# [RECORDS FOR THE TASK]

* * * * *

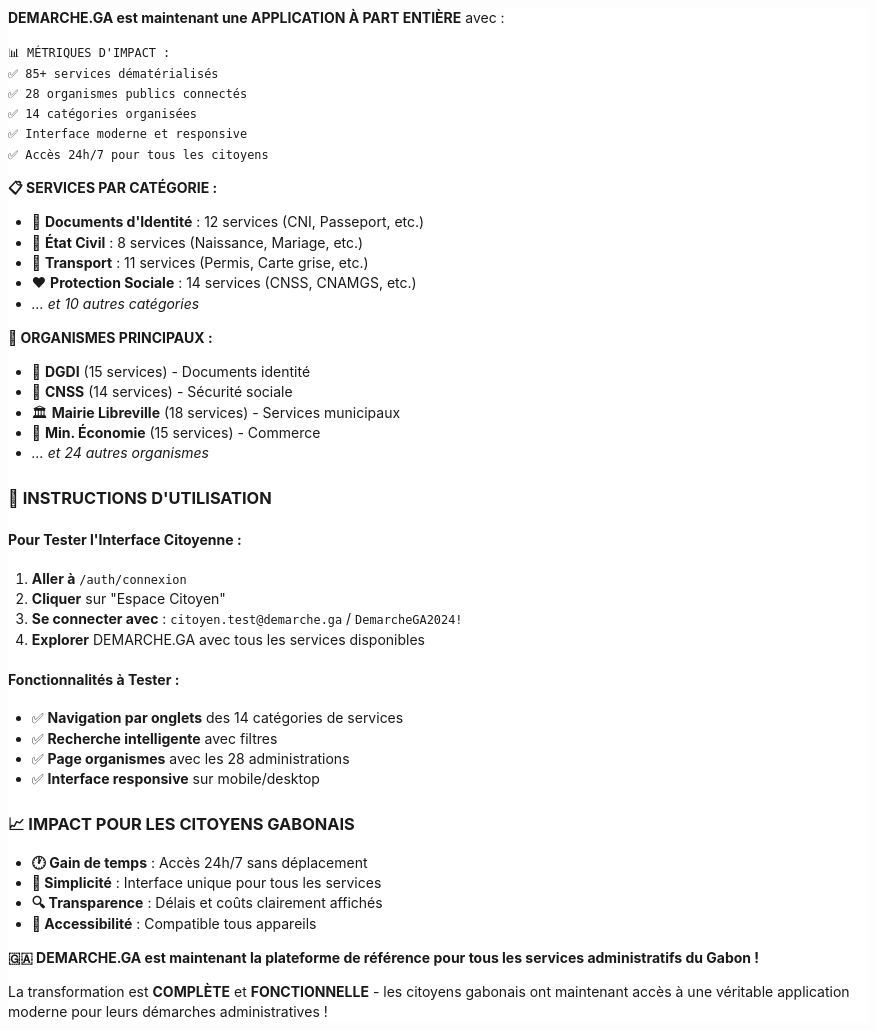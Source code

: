 **DEMARCHE.GA est maintenant une APPLICATION À PART ENTIÈRE** avec :

```text
📊 MÉTRIQUES D'IMPACT :
✅ 85+ services dématérialisés
✅ 28 organismes publics connectés  
✅ 14 catégories organisées
✅ Interface moderne et responsive
✅ Accès 24h/7 pour tous les citoyens
```

**📋 SERVICES PAR CATÉGORIE :**

- 🔐 **Documents d'Identité** : 12 services (CNI, Passeport, etc.)
- 👥 **État Civil** : 8 services (Naissance, Mariage, etc.)
- 🚗 **Transport** : 11 services (Permis, Carte grise, etc.)
- ❤️ **Protection Sociale** : 14 services (CNSS, CNAMGS, etc.)
- *... et 10 autres catégories*

**🏢 ORGANISMES PRINCIPAUX :**

- 🔵 **DGDI** (15 services) - Documents identité
- 💚 **CNSS** (14 services) - Sécurité sociale  
- 🏛️ **Mairie Libreville** (18 services) - Services municipaux
- 💼 **Min. Économie** (15 services) - Commerce
- *... et 24 autres organismes*

### 🚀 **INSTRUCTIONS D'UTILISATION**

#### **Pour Tester l'Interface Citoyenne :**

1. **Aller à** `/auth/connexion`
2. **Cliquer** sur "Espace Citoyen"
3. **Se connecter avec** : `citoyen.test@demarche.ga` / `DemarcheGA2024!`
4. **Explorer** DEMARCHE.GA avec tous les services disponibles

#### **Fonctionnalités à Tester :**

- ✅ **Navigation par onglets** des 14 catégories de services
- ✅ **Recherche intelligente** avec filtres
- ✅ **Page organismes** avec les 28 administrations
- ✅ **Interface responsive** sur mobile/desktop

### 📈 **IMPACT POUR LES CITOYENS GABONAIS**

- **🕐 Gain de temps** : Accès 24h/7 sans déplacement
- **🎯 Simplicité** : Interface unique pour tous les services
- **🔍 Transparence** : Délais et coûts clairement affichés
- **📱 Accessibilité** : Compatible tous appareils

**🇬🇦 DEMARCHE.GA est maintenant la plateforme de référence pour tous les services administratifs du Gabon !**

La transformation est **COMPLÈTE** et **FONCTIONNELLE** - les citoyens gabonais ont maintenant accès à une véritable application moderne pour leurs démarches administratives !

* * * * *

# [WHAT YOU WILL DO]
Search the listing above for the string "Tester" and return each line it appears on.

# [ANSWER]
#### **Pour Tester l'Interface Citoyenne :**
#### **Fonctionnalités à Tester :**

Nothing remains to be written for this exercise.